[YOUR OBJECTIVE] A faithful copy of the entries is required, with no images in it.

[DATA]
_ _ _

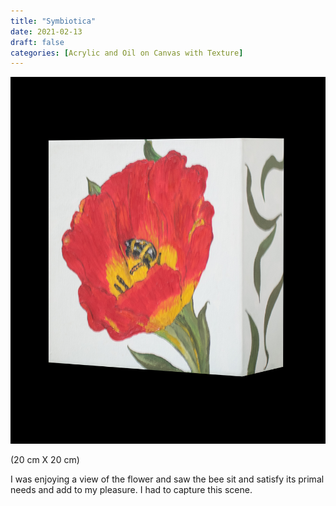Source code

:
 ```yaml
---
title: "Symbiotica"
date: 2021-02-13
draft: false
categories: [Acrylic and Oil on Canvas with Texture]
---
```


![](../../static/images/2021/02/Symbiotica-1.jpg)

(20 cm X 20 cm)

I was enjoying a view of the flower and saw the bee sit and satisfy its primal needs and add to my pleasure. I had to capture this scene.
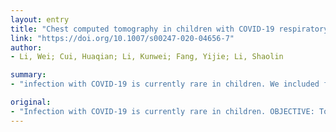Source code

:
 ```yaml
---
layout: entry
title: "Chest computed tomography in children with COVID-19 respiratory infection"
link: "https://doi.org/10.1007/s00247-020-04656-7"
author:
- Li, Wei; Cui, Huaqian; Li, Kunwei; Fang, Yijie; Li, Shaolin

summary:
- "infection with COVID-19 is currently rare in children. We included five children from 10??months to 6??years of age. All had had at least one CT scan after admission. Three of these five had CT abnormality on the first CT scan. Compared to reports in adults, we found similar but more modest lung abnormalities at CT in our small paediatric cohort. The findings were recorded at any chest CT performed in the included children, along with core clinical observations."

original:
- "Infection with COVID-19 is currently rare in children. OBJECTIVE: To describe chest CT findings in children with COVID-19. MATERIALS AND METHODS: We studied children at a large tertiary-care hospital in China, during the period from 28 January 2019 to 8 February 2020, who had positive reverse transcriptase polymerase chain reaction (RT-PCR) for COVID-19. We recorded findings at any chest CT performed in the included children, along with core clinical observations. RESULTS: We included five children from 10??months to 6??years of age (mean 3.4??years). All had had at least one CT scan after admission. Three of these five had CT abnormality on the first CT scan (at 2??days, 4??days and 9??days, respectively, after onset of symptoms) in the form of patchy ground-glass opacities; all normalised during treatment. CONCLUSION: Compared to reports in adults, we found similar but more modest lung abnormalities at CT in our small paediatric cohort."
---
```


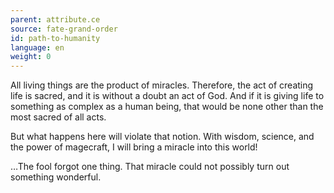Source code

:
 ```yaml
---
parent: attribute.ce
source: fate-grand-order
id: path-to-humanity
language: en
weight: 0
---
```


All living things are the product of miracles.
Therefore, the act of creating life is sacred, and it is without a doubt an act of God.
And if it is giving life to something as complex as a human being, that would be none other than the most sacred of all acts.

But what happens here will violate that notion.
With wisdom, science, and the power of magecraft, I will bring a miracle into this world!

…The fool forgot one thing.
That miracle could not possibly turn out something wonderful.
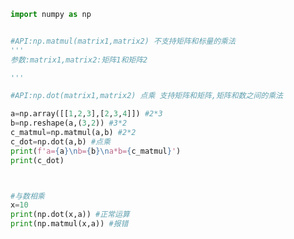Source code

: 
<BlogInfo id="572" title="29.矩阵的乘法" author="白日梦想猿" pv=0 read_times=0 pre_cost_time="0分19秒" category="numpy学习" tag_list="['numpy学习']" create_time="2021.08.23 10:15:11" update_time="2022.01.30 21:46:47" />

```python
import numpy as np


#API:np.matmul(matrix1,matrix2) 不支持矩阵和标量的乘法
'''
参数:matrix1,matrix2:矩阵1和矩阵2

'''

#API:np.dot(matrix1,matrix2) 点乘 支持矩阵和矩阵,矩阵和数之间的乘法

a=np.array([[1,2,3],[2,3,4]]) #2*3
b=np.reshape(a,(3,2)) #3*2
c_matmul=np.matmul(a,b) #2*2
c_dot=np.dot(a,b) #点乘
print(f'a={a}\nb={b}\na*b={c_matmul}')
print(c_dot)



#与数相乘
x=10
print(np.dot(x,a)) #正常运算
print(np.matmul(x,a)) #报错
```
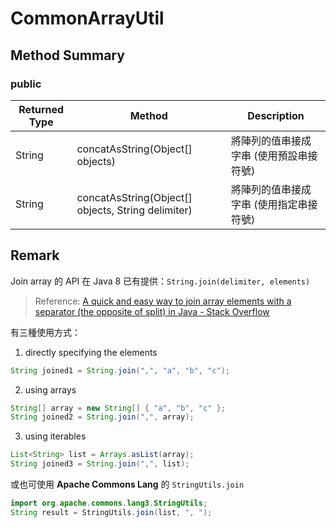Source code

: # CommonArrayUtil



## Method Summary

### public

| Returned Type | Method                                   | Description           |
| ------------- | ---------------------------------------- | --------------------- |
| String        | concatAsString(Object[] objects)         | 將陣列的值串接成字串 (使用預設串接符號) |
| String        | concatAsString(Object[] objects, String delimiter) | 將陣列的值串接成字串 (使用指定串接符號) |





## Remark

Join array 的 API 在 Java 8 已有提供：`String.join(delimiter, elements)`

> Reference: [A quick and easy way to join array elements with a separator (the opposite of split) in Java - Stack Overflow](https://stackoverflow.com/questions/1978933/a-quick-and-easy-way-to-join-array-elements-with-a-separator-the-opposite-of-sp)



有三種使用方式：

1) directly specifying the elements

```java
String joined1 = String.join(",", "a", "b", "c");
```

2) using arrays

```java
String[] array = new String[] { "a", "b", "c" };
String joined2 = String.join(",", array);
```

3) using iterables

```java
List<String> list = Arrays.asList(array);
String joined3 = String.join(",", list);
```



或也可使用 **Apache Commons Lang** 的 `StringUtils.join`

```java
import org.apache.commons.lang3.StringUtils;
String result = StringUtils.join(list, ", ");
```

_ _ _

[TASK SOLUTION]
Source code

:
 ```yaml
---
title: "Symbiotica"
date: 2021-02-13
draft: false
categories: [Acrylic and Oil on Canvas with Texture]
---
```


![](../../static/images/2021/02/Symbiotica-1.jpg)

(20 cm X 20 cm)

I was enjoying a view of the flower and saw the bee sit and satisfy its primal needs and add to my pleasure. I had to capture this scene.
Source code

:
 ```yaml
---
layout: entry
title: "Chest computed tomography in children with COVID-19 respiratory infection"
link: "https://doi.org/10.1007/s00247-020-04656-7"
author:
- Li, Wei; Cui, Huaqian; Li, Kunwei; Fang, Yijie; Li, Shaolin

summary:
- "infection with COVID-19 is currently rare in children. We included five children from 10??months to 6??years of age. All had had at least one CT scan after admission. Three of these five had CT abnormality on the first CT scan. Compared to reports in adults, we found similar but more modest lung abnormalities at CT in our small paediatric cohort. The findings were recorded at any chest CT performed in the included children, along with core clinical observations."

original:
- "Infection with COVID-19 is currently rare in children. OBJECTIVE: To describe chest CT findings in children with COVID-19. MATERIALS AND METHODS: We studied children at a large tertiary-care hospital in China, during the period from 28 January 2019 to 8 February 2020, who had positive reverse transcriptase polymerase chain reaction (RT-PCR) for COVID-19. We recorded findings at any chest CT performed in the included children, along with core clinical observations. RESULTS: We included five children from 10??months to 6??years of age (mean 3.4??years). All had had at least one CT scan after admission. Three of these five had CT abnormality on the first CT scan (at 2??days, 4??days and 9??days, respectively, after onset of symptoms) in the form of patchy ground-glass opacities; all normalised during treatment. CONCLUSION: Compared to reports in adults, we found similar but more modest lung abnormalities at CT in our small paediatric cohort."
---
```


Source code

:
 ```yaml
---
parent: attribute.ce
source: fate-grand-order
id: path-to-humanity
language: en
weight: 0
---
```


All living things are the product of miracles.
Therefore, the act of creating life is sacred, and it is without a doubt an act of God.
And if it is giving life to something as complex as a human being, that would be none other than the most sacred of all acts.

But what happens here will violate that notion.
With wisdom, science, and the power of magecraft, I will bring a miracle into this world!

…The fool forgot one thing.
That miracle could not possibly turn out something wonderful.
Source code

: 
<BlogInfo id="572" title="29.矩阵的乘法" author="白日梦想猿" pv=0 read_times=0 pre_cost_time="0分19秒" category="numpy学习" tag_list="['numpy学习']" create_time="2021.08.23 10:15:11" update_time="2022.01.30 21:46:47" />

```python
import numpy as np


#API:np.matmul(matrix1,matrix2) 不支持矩阵和标量的乘法
'''
参数:matrix1,matrix2:矩阵1和矩阵2

'''

#API:np.dot(matrix1,matrix2) 点乘 支持矩阵和矩阵,矩阵和数之间的乘法

a=np.array([[1,2,3],[2,3,4]]) #2*3
b=np.reshape(a,(3,2)) #3*2
c_matmul=np.matmul(a,b) #2*2
c_dot=np.dot(a,b) #点乘
print(f'a={a}\nb={b}\na*b={c_matmul}')
print(c_dot)



#与数相乘
x=10
print(np.dot(x,a)) #正常运算
print(np.matmul(x,a)) #报错
```
Source code

: # CommonArrayUtil



## Method Summary

### public

| Returned Type | Method                                   | Description           |
| ------------- | ---------------------------------------- | --------------------- |
| String        | concatAsString(Object[] objects)         | 將陣列的值串接成字串 (使用預設串接符號) |
| String        | concatAsString(Object[] objects, String delimiter) | 將陣列的值串接成字串 (使用指定串接符號) |





## Remark

Join array 的 API 在 Java 8 已有提供：`String.join(delimiter, elements)`

> Reference: [A quick and easy way to join array elements with a separator (the opposite of split) in Java - Stack Overflow](https://stackoverflow.com/questions/1978933/a-quick-and-easy-way-to-join-array-elements-with-a-separator-the-opposite-of-sp)



有三種使用方式：

1) directly specifying the elements

```java
String joined1 = String.join(",", "a", "b", "c");
```

2) using arrays

```java
String[] array = new String[] { "a", "b", "c" };
String joined2 = String.join(",", array);
```

3) using iterables

```java
List<String> list = Arrays.asList(array);
String joined3 = String.join(",", list);
```



或也可使用 **Apache Commons Lang** 的 `StringUtils.join`

```java
import org.apache.commons.lang3.StringUtils;
String result = StringUtils.join(list, ", ");
```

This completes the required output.